Brot war da, etwas altbacken, und Reste von Schinken und Käse. Und eine Beefeater-Flasche, halbvoll, mit Martini, die sie, sicher vor seiner programmgemäßen Rückkehr aus dem Krankenhaus am nächsten Morgen aus dem Eisschrank genommen hätte.
Er machte sich das Sandwich, öffnete eine kleine Flasche Ingwerbier, trug alles durch das Wohnzimmer in das Schlafzimmer seines Sohns und schloß die Tür vor den neugierigen Augen der beiden jungen Leute auf der Couch.
Miguel schlief mit einer ausgestopften orangefarbenen Schlange namens Irving quer über dem Gesicht, das Kissen lag auf dem Fußboden.

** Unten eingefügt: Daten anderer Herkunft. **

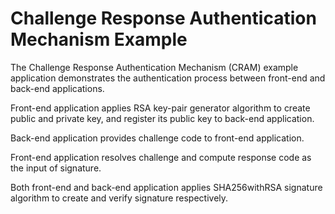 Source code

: # Challenge Response Authentication Mechanism Example

The Challenge Response Authentication Mechanism (CRAM) example application demonstrates the authentication process between front-end and back-end applications.
  
Front-end application applies RSA key-pair generator algorithm to create public and private key, and register its public key to back-end application.
  
Back-end application provides challenge code to front-end application.

Front-end application resolves challenge and compute response code as the input of signature.

Both front-end and back-end application applies SHA256withRSA signature algorithm to create and verify signature respectively. 

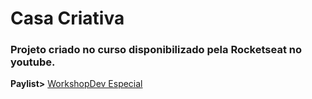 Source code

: # Casa Criativa
### Projeto criado no curso disponibilizado pela Rocketseat no youtube.

**Paylist>** [WorkshopDev Especial](https://www.youtube.com/playlist?list=PL85ITvJ7FLohGTWaE_p0J6B-TLmQbN4ka "WorkshopDev Especial")
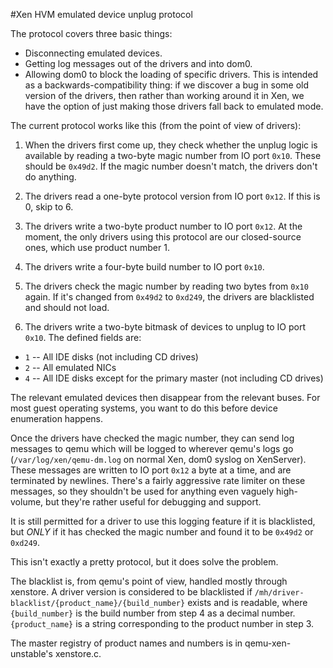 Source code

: #Xen HVM emulated device unplug protocol

The protocol covers three basic things:

 * Disconnecting emulated devices.
 * Getting log messages out of the drivers and into dom0.
 * Allowing dom0 to block the loading of specific drivers.  This is
   intended as a backwards-compatibility thing: if we discover a bug
   in some old version of the drivers, then rather than working around
   it in Xen, we have the option of just making those drivers fall
   back to emulated mode.

The current protocol works like this (from the point of view of
drivers):

1. When the drivers first come up, they check whether the unplug logic
   is available by reading a two-byte magic number from IO port `0x10`.
   These should be `0x49d2`.  If the magic number doesn't match, the
   drivers don't do anything.

2. The drivers read a one-byte protocol version from IO port `0x12`.  If
   this is 0, skip to 6.

3. The drivers write a two-byte product number to IO port `0x12`.  At
   the moment, the only drivers using this protocol are our
   closed-source ones, which use product number 1.

4. The drivers write a four-byte build number to IO port `0x10`.

5. The drivers check the magic number by reading two bytes from `0x10`
   again.  If it's changed from `0x49d2` to `0xd249`, the drivers are
   blacklisted and should not load.

6. The drivers write a two-byte bitmask of devices to unplug to IO
   port `0x10`.  The defined fields are:

  * `1` -- All IDE disks (not including CD drives)
  * `2` -- All emulated NICs
  * `4` -- All IDE disks except for the primary master (not including CD
	   drives)

   The relevant emulated devices then disappear from the relevant
   buses.  For most guest operating systems, you want to do this
   before device enumeration happens.

Once the drivers have checked the magic number, they can send log
messages to qemu which will be logged to wherever qemu's logs go
(`/var/log/xen/qemu-dm.log` on normal Xen, dom0 syslog on XenServer).
These messages are written to IO port `0x12` a byte at a time, and are
terminated by newlines.  There's a fairly aggressive rate limiter on
these messages, so they shouldn't be used for anything even vaguely
high-volume, but they're rather useful for debugging and support.

It is still permitted for a driver to use this logging feature if it
is blacklisted, but *ONLY* if it has checked the magic number and found
it to be `0x49d2` or `0xd249`.

This isn't exactly a pretty protocol, but it does solve the problem.

The blacklist is, from qemu's point of view, handled mostly through
xenstore.  A driver version is considered to be blacklisted if
`/mh/driver-blacklist/{product_name}/{build_number}` exists and is
readable, where `{build_number}` is the build number from step 4 as a
decimal number.  `{product_name}` is a string corresponding to the
product number in step 3.

The master registry of product names and numbers is in
qemu-xen-unstable's xenstore.c.
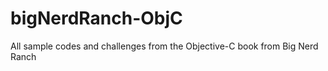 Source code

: bigNerdRanch-ObjC
=================

All sample codes and challenges from the Objective-C book from Big Nerd Ranch
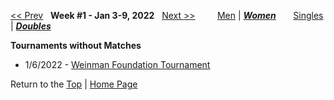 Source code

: <a name="top"></a>[<< Prev](women_doubles_2152.md) &nbsp; **Week #1 - Jan 3-9, 2022** &nbsp; [Next >>](women_doubles_2202.md) &nbsp;&nbsp;&nbsp;&nbsp;&nbsp;&nbsp;&nbsp; [Men](./men_doubles_2201.md) &#124; [***Women***](./women_doubles_2201.md) &nbsp;&nbsp;&nbsp;&nbsp;&nbsp; [Singles](./women_singles_2201.md) &#124; [***Doubles***](./women_doubles_2201.md)

**Tournaments without Matches**  
- 1/6/2022 - <a href="https://colleges.wearecollegetennis.com/competitions/UniversityOfHawaiiW/Tournaments/Overview/6E37FBB1-7217-4C86-803F-7B9EB940030E" target="_blank">Weinman Foundation Tournament</a>  

Return to the [Top](./women_doubles_2201.md) &#124; [Home Page](../../index.md)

Rafe stellte Sandwich und Ge-tränk auf dem Schreibtisch ab, hob das Kissen auf und starrte seinen Sohn im Schein des trüben Nachtlichts an. Sollte er das ausgestopfte Tier wegnehmen? Er wußte sehr gut, daß keine Erstickungsgefahr bestand, rückte es aber doch weg, es gab ihm die Möglichkeit, das kleine Gesicht zu betrachten. Miguel bewegte sich, wurde jedoch nicht wach. Der Junge hatte dunkles, strähniges Haar, schon im Alter von zweieinhalb Jahren im Beatlestil geschnitten, hinten lang, über der Stirn in Fransen; Liz mochte es so, Rafe gefiel es überhaupt nicht. Liz' Onkel haßte den Haarschnitt sogar noch mehr, als er den »ausländisch« klingenden Namen des Jungen ablehnte, den er durch das annehmbarere »Mike« ersetzte. Miguel hatte männliche, sogar häßliche abstehende Ohren, die seine Mutter unglücklich machten. Sonst war er schön, zäh und drahtig, mit der hellen Haut seiner Mutter und den warmblütigen zarten Zügen seiner Großmutter väterlicherseits. Der Senora Mamacita.
Das Telephon klingelte.
Er erreichte es vor dem Mädchen und erkannte Longwoods kultivierte Aussprache, die eine Nennung des Namens überflüssig machte.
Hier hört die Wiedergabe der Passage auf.